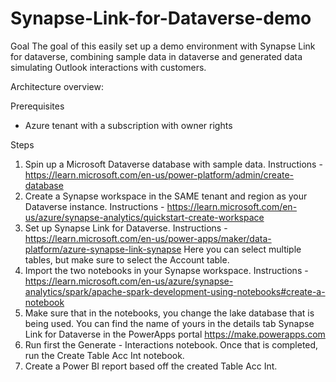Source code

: # Synapse-Link-for-Dataverse-demo

Goal
The goal of this easily set up a demo environment with Synapse Link for dataverse, combining sample data in dataverse and generated data simulating Outlook interactions with customers.

Architecture overview:

Prerequisites
- Azure tenant with a subscription with owner rights

Steps
1. Spin up a Microsoft Dataverse database with sample data. Instructions - https://learn.microsoft.com/en-us/power-platform/admin/create-database
2. Create a Synapse workspace in the SAME tenant and region as your Dataverse instance. Instructions - https://learn.microsoft.com/en-us/azure/synapse-analytics/quickstart-create-workspace
3. Set up Synapse Link for Dataverse. Instructions - https://learn.microsoft.com/en-us/power-apps/maker/data-platform/azure-synapse-link-synapse
Here you can select multiple tables, but make sure to select the Account table.
4. Import the two notebooks in your Synapse workspace. Instructions - https://learn.microsoft.com/en-us/azure/synapse-analytics/spark/apache-spark-development-using-notebooks#create-a-notebook
5. Make sure that in the notebooks, you change the lake database that is being used. You can find the name of yours in the details tab Synapse Link for Dataverse in the PowerApps portal https://make.powerapps.com
6. Run first the Generate - Interactions notebook. Once that is completed, run the Create Table Acc Int notebook.
7. Create a Power BI report based off the created Table Acc Int.
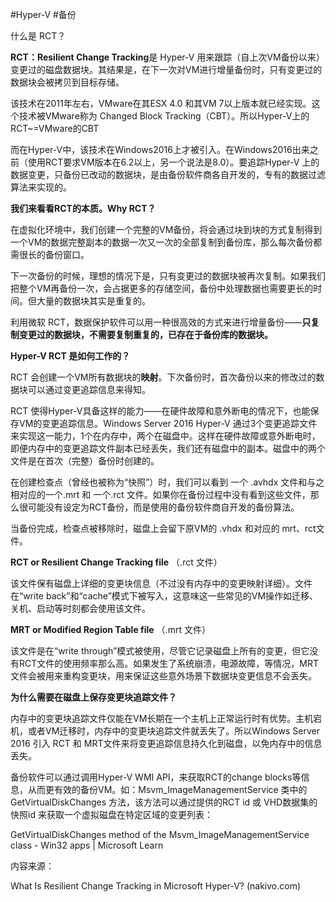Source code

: #Hyper-V #备份

什么是 RCT？

**RCT：Resilient Change Tracking**是 Hyper-V 用来跟踪（自上次VM备份以来）变更过的磁盘数据块。其结果是，在下一次对VM进行增量备份时，只有变更过的数据块会被拷贝到目标存储。

该技术在2011年左右，VMware在其ESX 4.0 和其VM 7以上版本就已经实现。这个技术被VMware称为 Changed Block Tracking（CBT）。所以Hyper-V上的RCT~=VMware的CBT

而在Hyper-V中，该技术在Windows2016上才被引入。在Windows2016出来之前（使用RCT要求VM版本在6.2以上，另一个说法是8.0）。要追踪Hyper-V 上的数据变更，只备份已改动的数据块，是由备份软件商各自开发的，专有的数据过滤算法来实现的。

  
**我们来看看RCT的本质。Why RCT？**

在虚拟化环境中，我们创建一个完整的VM备份，将会通过块到块的方式复制得到一个VM的数据完整副本的数据一次又一次的全部复制到备份库，那么每次备份都需很长的备份窗口。

  
下一次备份的时候，理想的情况下是，只有变更过的数据块被再次复制。如果我们把整个VM再备份一次，会占据更多的存储空间，备份中处理数据也需要更长的时间。但大量的数据块其实是重复的。

  
利用微软 RCT，数据保护软件可以用一种很高效的方式来进行增量备份——**只复制变更过的数据块，不需要复制重复的，已存在于备份库的数据块。**


**Hyper-V RCT 是如何工作的？**

RCT 会创建一个VM所有数据块的**映射**。下次备份时，首次备份以来的修改过的数据块可以通过变更追踪信息来得知。


RCT 使得Hyper-V具备这样的能力——在硬件故障和意外断电的情况下，也能保存VM的变更追踪信息。Windows Server 2016 Hyper-V 通过3个变更追踪文件来实现这一能力，1个在内存中，两个在磁盘中。这样在硬件故障或意外断电时，即便内存中的变更追踪文件副本已经丢失，我们还有磁盘中的副本。磁盘中的两个文件是在首次（完整）备份时创建的。

  
在创建检查点（曾经也被称为“快照”）时，我们可以看到 一个 .avhdx 文件和与之相对应的一个.mrt 和 一个.rct 文件。如果你在备份过程中没有看到这些文件，那么很可能没有设定为RCT备份，而是使用的备份软件商自开发的备份算法。


当备份完成，检查点被移除时，磁盘上会留下原VM的 .vhdx 和对应的 mrt、rct文件。

  

**RCT or Resilient Change Tracking file** （.rct 文件）

该文件保有磁盘上详细的变更块信息（不过没有内存中的变更映射详细）。文件在“write back”和“cache”模式下被写入，这意味这一些常见的VM操作如迁移、关机、启动等时刻都会使用该文件。

  

**MRT or Modified Region Table file** （.mrt 文件）

该文件是在“write through”模式被使用，尽管它记录磁盘上所有的变更，但它没有RCT文件的使用频率那么高。如果发生了系统崩溃，电源故障，等情况，MRT文件会被用来重构变更块，用来保证这些意外场景下数据块变更信息不会丢失。

  

**为什么需要在磁盘上保存变更块追踪文件？**

内存中的变更块追踪文件仅能在VM长期在一个主机上正常运行时有优势。主机宕机，或者VM迁移时，内存中的变更块追踪文件就丢失了。所以Windows Server 2016 引入 RCT 和 MRT文件来将变更追踪信息持久化到磁盘，以免内存中的信息丢失。

  
备份软件可以通过调用Hyper-V WMI API，来获取RCT的change blocks等信息，从而更有效的备份VM。如：Msvm_ImageManagementService 类中的 GetVirtualDiskChanges 方法，该方法可以通过提供的RCT id 或 VHD数据集的快照id 来获取一个虚拟磁盘在特定区域的变更列表：

GetVirtualDiskChanges method of the Msvm_ImageManagementService class - Win32 apps | Microsoft Learn

内容来源：

What Is Resilient Change Tracking in Microsoft Hyper-V? (nakivo.com)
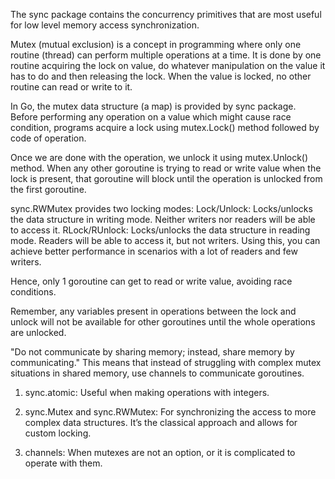 The sync package contains the concurrency primitives that are most useful for low level memory access synchronization.

Mutex (mutual exclusion) is a concept in programming where only one routine (thread) can perform multiple operations at a time.
It is done by one routine acquiring the lock on value, do whatever manipulation on the value it has to do and then releasing the lock.
When the value is locked, no other routine can read or write to it.

In Go, the mutex data structure (a map) is provided by sync package. 
Before performing any operation on a value which might cause race condition, 
programs acquire a lock using mutex.Lock() method followed by code of operation. 

Once we are done with the operation, we unlock it using mutex.Unlock() method. 
When any other goroutine is trying to read or write value when the lock is present,
that goroutine will block until the operation is unlocked from the first goroutine. 

sync.RWMutex provides two locking modes:
Lock/Unlock: Locks/unlocks the data structure in writing mode. Neither writers nor readers will be able to access it.
RLock/RUnlock: Locks/unlocks the data structure in reading mode. Readers will be able to access it, but not writers. 
Using this, you can achieve better performance in scenarios with a lot of readers and few writers.

Hence, only 1 goroutine can get to read or write value, avoiding race conditions. 

Remember, any variables present in operations between the lock and unlock will not be available for other goroutines until the whole operations are unlocked.

"Do not communicate by sharing memory; instead, share memory by communicating."
This means that instead of struggling with complex mutex situations in shared memory, use channels to communicate goroutines.


1. sync.atomic: Useful when making operations with integers.

2. sync.Mutex and sync.RWMutex: For synchronizing the access to more complex data structures. 
It’s the classical approach and allows for custom locking.

3. channels: When mutexes are not an option, or it is complicated to operate with them.
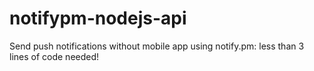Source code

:# notifypm-nodejs-api
Send push notifications without mobile app using notify.pm: less than 3 lines of code needed!
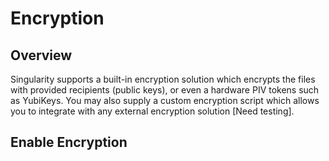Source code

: # Encryption

## Overview

Singularity supports a built-in encryption solution which encrypts the files with provided recipients (public keys), or even a hardware PIV tokens such as YubiKeys. You may also supply a custom encryption script which allows you to integrate with any external encryption solution \[Need testing].

## Enable Encryption

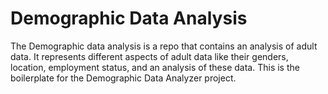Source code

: <h1>Demographic Data Analysis</h1>
The Demographic data analysis is a repo that contains an analysis of adult data. It represents different aspects of adult data like their genders, location, employment status, and an analysis of these data. This is the boilerplate for the Demographic Data Analyzer project.

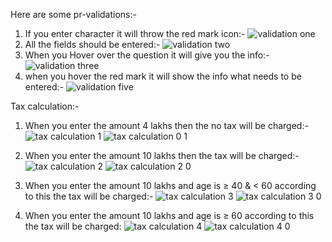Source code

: Here are some pr-validations:-
1) If you enter character it will throw the red mark icon:-
![validation one](https://github.com/ManishRathod1/tax-calculator/assets/70378381/50c20f82-d985-477d-9b04-f7602ee36a3d)
2) All the fields should be entered:-
![validation two](https://github.com/ManishRathod1/tax-calculator/assets/70378381/c7862f63-49bb-40e1-aae5-36caf471ac48)
3) When you Hover over the question it will give you the info:-
![validation three](https://github.com/ManishRathod1/tax-calculator/assets/70378381/5247ed1a-a4fb-44a0-93fe-c3b778860353)
4) when you hover the red mark it will show the info what needs to be entered:-
![validation five](https://github.com/ManishRathod1/tax-calculator/assets/70378381/583387f8-d527-4d27-8ae5-8c7d991749fe)


Tax calculation:-

1) When you enter the amount 4 lakhs then the no tax will be charged:-
   ![tax calculation 1](https://github.com/ManishRathod1/tax-calculator/assets/70378381/8b7597ee-c5e2-4b1c-ad61-426a52622ff5)
   ![tax calculation 0 1](https://github.com/ManishRathod1/tax-calculator/assets/70378381/4e853d00-bbc7-438d-aa22-62332683675c)

2) When you enter the amount 10 lakhs then the tax will be charged:-
   ![tax calculation 2](https://github.com/ManishRathod1/tax-calculator/assets/70378381/95471f44-77b6-40f9-a295-6e7e4be64911)
   ![tax calculation 2 0](https://github.com/ManishRathod1/tax-calculator/assets/70378381/311bdea8-0219-4369-89e1-e690cf2fa8e6)

3) When you enter the amount 10 lakhs and age is ≥ 40 & < 60 according to this the tax will be charged:-
   ![tax calculation 3](https://github.com/ManishRathod1/tax-calculator/assets/70378381/e6b2856f-c83e-49fd-8b9a-964c2cae6e1f)
   ![tax calculation 3 0](https://github.com/ManishRathod1/tax-calculator/assets/70378381/d3e3a5f5-3b77-40bb-86b0-cdcf8b3298f8)

4) When you enter the amount 10 lakhs and age is ≥ 60 according to this the tax will be charged:
   ![tax calculation 4](https://github.com/ManishRathod1/tax-calculator/assets/70378381/cae3a658-9f5e-45a9-8b42-3d07cf4fd6ca)
   ![tax calculation 4 0](https://github.com/ManishRathod1/tax-calculator/assets/70378381/a858facf-1778-4020-82ad-ec437f63e4c0)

**Exercise brief:** For this exercise, copy each line of the data above exactly, from the first through the line containing "RCT 会创建一个VM所有数", and drop the pictures.

**Output:**
Source code

: # Synapse-Link-for-Dataverse-demo

Goal
The goal of this easily set up a demo environment with Synapse Link for dataverse, combining sample data in dataverse and generated data simulating Outlook interactions with customers.

Architecture overview:

Prerequisites
- Azure tenant with a subscription with owner rights

Steps
1. Spin up a Microsoft Dataverse database with sample data. Instructions - https://learn.microsoft.com/en-us/power-platform/admin/create-database
2. Create a Synapse workspace in the SAME tenant and region as your Dataverse instance. Instructions - https://learn.microsoft.com/en-us/azure/synapse-analytics/quickstart-create-workspace
3. Set up Synapse Link for Dataverse. Instructions - https://learn.microsoft.com/en-us/power-apps/maker/data-platform/azure-synapse-link-synapse
Here you can select multiple tables, but make sure to select the Account table.
4. Import the two notebooks in your Synapse workspace. Instructions - https://learn.microsoft.com/en-us/azure/synapse-analytics/spark/apache-spark-development-using-notebooks#create-a-notebook
5. Make sure that in the notebooks, you change the lake database that is being used. You can find the name of yours in the details tab Synapse Link for Dataverse in the PowerApps portal https://make.powerapps.com
6. Run first the Generate - Interactions notebook. Once that is completed, run the Create Table Acc Int notebook.
7. Create a Power BI report based off the created Table Acc Int.
Source code

: #Hyper-V #备份

什么是 RCT？

**RCT：Resilient Change Tracking**是 Hyper-V 用来跟踪（自上次VM备份以来）变更过的磁盘数据块。其结果是，在下一次对VM进行增量备份时，只有变更过的数据块会被拷贝到目标存储。

该技术在2011年左右，VMware在其ESX 4.0 和其VM 7以上版本就已经实现。这个技术被VMware称为 Changed Block Tracking（CBT）。所以Hyper-V上的RCT~=VMware的CBT

而在Hyper-V中，该技术在Windows2016上才被引入。在Windows2016出来之前（使用RCT要求VM版本在6.2以上，另一个说法是8.0）。要追踪Hyper-V 上的数据变更，只备份已改动的数据块，是由备份软件商各自开发的，专有的数据过滤算法来实现的。

  
**我们来看看RCT的本质。Why RCT？**

在虚拟化环境中，我们创建一个完整的VM备份，将会通过块到块的方式复制得到一个VM的数据完整副本的数据一次又一次的全部复制到备份库，那么每次备份都需很长的备份窗口。

  
下一次备份的时候，理想的情况下是，只有变更过的数据块被再次复制。如果我们把整个VM再备份一次，会占据更多的存储空间，备份中处理数据也需要更长的时间。但大量的数据块其实是重复的。

  
利用微软 RCT，数据保护软件可以用一种很高效的方式来进行增量备份——**只复制变更过的数据块，不需要复制重复的，已存在于备份库的数据块。**


**Hyper-V RCT 是如何工作的？**

RCT 会创建一个VM所有数据块的**映射**。下次备份时，首次备份以来的修改过的数据块可以通过变更追踪信息来得知。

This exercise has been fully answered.